By David Rieder
IRVINE, California, August 1. THE third day of the U.S. Open featured the fastest swims of the meet thus far. After only three times that ranked in the top-ten in the world were posted on the meet’s first two days of actions, two swimmers posted top-five times on day three, times that will give the swimmers competing at the World Champs in Barcelona plenty to think about over the next few years.
Cal’s Tom Shields recorded a breakthrough performance in the men’s 100 fly. After completing his NCAA eligibility, where he won three NCAA titles in the event in four years, Shields turned his attention to the format which had, thus far, been less successful for him. After finishing fifth at U.S. Nationals in June at 52.32, Shields obliterated that time tonight with a 51.65. The time set a meet record, beating the 51.71 set by Kohei Kawamoto back in 2008. That swim moved him into fourth in the world, trailing just Steffen Deibler, Evgeny Korotyshkin, and Chad Le Clos, and it would have won him the National title last month, as Eugene Godsoe touched first in that race in 51.66.
Shields employed a different strategy than he used in his disappointing performance in Indianapolis. Whereas he opened in 24.32 and finished in 28.00 previously, he took the race out tonight in 24.60 and came home in a blazing 27.05, drawing on his NCAA experience in the 200 fly. That back half made the difference for Shields, as he overtook SwimMAC’s Tim Phillips, who put up an also-impressive 51.78 for second place. That clipped his 51.86 from Nationals and ranks him 11th in the world. New York Athletic Club’s Tyler McGill completed a swift podium with a 52.07 for third.
Gator’s Sebastian Rousseau put up his second world class time in three nights with his victory in the 400 IM. He dominated the field by four-and-a-half seconds, winning in 4:11.11. He beat Jack Brown’s meet record, a 4:12.58 from 2008, and he moved into fourth in the world this year, as only Kosuke Hagino, Thomas Fraser-Holmes, and Daiya Seto have been faster. A time in that range could contend for a medal at the World Championships later this week. Meanwhile, Dynamo’s Gunnar Bentz used exceptional breaststroke and freestyle legs to run down the rest of the field and earn second place, clocking 4:15.81, while Indiana’s Stephen Schmuhl picked up third place in 4:16.07.

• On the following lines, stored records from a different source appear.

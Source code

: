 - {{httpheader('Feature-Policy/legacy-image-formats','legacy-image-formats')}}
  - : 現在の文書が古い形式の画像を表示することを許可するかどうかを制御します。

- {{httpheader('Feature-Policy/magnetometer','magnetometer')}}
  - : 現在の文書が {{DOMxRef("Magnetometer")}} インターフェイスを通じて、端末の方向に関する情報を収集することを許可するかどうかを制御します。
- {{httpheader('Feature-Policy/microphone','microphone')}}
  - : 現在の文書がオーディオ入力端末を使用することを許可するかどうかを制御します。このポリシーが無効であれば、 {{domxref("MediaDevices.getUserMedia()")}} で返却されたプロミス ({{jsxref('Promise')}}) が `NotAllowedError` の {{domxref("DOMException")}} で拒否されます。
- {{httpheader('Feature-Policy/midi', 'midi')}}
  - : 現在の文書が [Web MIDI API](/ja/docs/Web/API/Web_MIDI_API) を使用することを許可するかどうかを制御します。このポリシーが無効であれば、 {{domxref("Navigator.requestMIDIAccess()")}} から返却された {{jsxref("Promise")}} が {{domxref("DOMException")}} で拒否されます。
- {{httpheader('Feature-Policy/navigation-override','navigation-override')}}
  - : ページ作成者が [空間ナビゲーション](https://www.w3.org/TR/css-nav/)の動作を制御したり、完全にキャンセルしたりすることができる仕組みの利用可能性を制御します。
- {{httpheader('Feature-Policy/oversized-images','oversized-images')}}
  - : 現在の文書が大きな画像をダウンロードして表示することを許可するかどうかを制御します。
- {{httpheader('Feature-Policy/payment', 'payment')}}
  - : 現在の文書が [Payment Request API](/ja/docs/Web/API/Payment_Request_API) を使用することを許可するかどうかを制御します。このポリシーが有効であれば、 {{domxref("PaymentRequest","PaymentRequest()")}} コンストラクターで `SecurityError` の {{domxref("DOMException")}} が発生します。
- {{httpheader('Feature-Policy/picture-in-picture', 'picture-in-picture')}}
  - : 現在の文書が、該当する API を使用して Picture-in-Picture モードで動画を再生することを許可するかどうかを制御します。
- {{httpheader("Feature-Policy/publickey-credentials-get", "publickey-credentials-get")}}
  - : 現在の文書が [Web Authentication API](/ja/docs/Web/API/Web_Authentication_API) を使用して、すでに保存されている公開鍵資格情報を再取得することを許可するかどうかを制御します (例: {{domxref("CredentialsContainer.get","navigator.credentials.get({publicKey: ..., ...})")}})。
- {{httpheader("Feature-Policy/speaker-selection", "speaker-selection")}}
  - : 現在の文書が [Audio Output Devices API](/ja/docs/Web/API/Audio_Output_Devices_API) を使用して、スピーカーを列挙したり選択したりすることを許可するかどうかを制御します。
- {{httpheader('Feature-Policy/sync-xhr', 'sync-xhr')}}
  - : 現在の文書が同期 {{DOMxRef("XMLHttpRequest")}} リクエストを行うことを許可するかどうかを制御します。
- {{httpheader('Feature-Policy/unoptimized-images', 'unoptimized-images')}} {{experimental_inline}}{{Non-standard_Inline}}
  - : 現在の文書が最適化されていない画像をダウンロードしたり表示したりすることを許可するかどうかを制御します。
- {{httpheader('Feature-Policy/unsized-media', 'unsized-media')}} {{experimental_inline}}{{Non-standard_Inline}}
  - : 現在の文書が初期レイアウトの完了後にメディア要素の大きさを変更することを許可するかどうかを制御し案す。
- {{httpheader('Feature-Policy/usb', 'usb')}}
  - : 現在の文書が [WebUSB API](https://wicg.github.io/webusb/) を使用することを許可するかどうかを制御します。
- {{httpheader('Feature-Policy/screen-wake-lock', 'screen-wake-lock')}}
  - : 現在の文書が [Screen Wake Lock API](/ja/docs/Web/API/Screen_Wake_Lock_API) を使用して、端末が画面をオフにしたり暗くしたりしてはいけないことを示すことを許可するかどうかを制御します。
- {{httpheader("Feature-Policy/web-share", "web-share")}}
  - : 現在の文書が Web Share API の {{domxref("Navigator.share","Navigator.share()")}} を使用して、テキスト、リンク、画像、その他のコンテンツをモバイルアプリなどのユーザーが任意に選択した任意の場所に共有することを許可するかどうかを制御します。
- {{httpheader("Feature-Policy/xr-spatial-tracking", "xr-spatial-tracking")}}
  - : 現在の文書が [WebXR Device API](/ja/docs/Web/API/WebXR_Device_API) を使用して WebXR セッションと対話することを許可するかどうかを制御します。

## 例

Stanford’s Felicia Lee continued her resurgent summer with a victory in the women’s 100 fly. Lee, about to begin her senior year at Stanford, bounced back this year after she underwent shoulder surgery following Olympic Trials in 2012. She clocked 58.82 in prelims, improving upon her 59.21 she swam at Nationals to take third, and she picked up the win in finals in 58.94. In a tight battle for second, Australia’s Christina Licciardi touched out Nofio Cymru’s Tilly Gray, 59.27 to 59.28, while T2’s Erika Erndl swam a time of 59.32 for fourth place.
Australia’s Kery McMaster led throughout the women’s 400 IM, but she had to hold off a monster back half from Plesanton Seahawks’ Celina Le to take the win. McMaster clocked 4:39.37 for top honors, while Li came in just behind at 4:39.47. Aggie’s Sarah Henry came in third at 4:40.85.
Longhorn Aquatics set a new meet record in winning the 800 free relay. Quinn Carrozza, 16,, split a monster 1:58.43 on the second leg, as she and teammates Sarah Denninghoff, Alexandra Hooper, and Samantha Tucker clocked a time of 8:00.84 for the victory. Australia placed second in 8:04.40, also under Athens Bulldogs’ old meet record of 8:07.22 from 2006, while Indiana University finished third in 8:07.24. Bobby Bollier, Thomas Stephens, David Nolan, and Christopher Pickard combined to win the 800 free relay for Stanford in 7:24.26. Stanford’s “B” team took second in 7:26.22, while Nofio Cymru grabbed third in 7:26.38.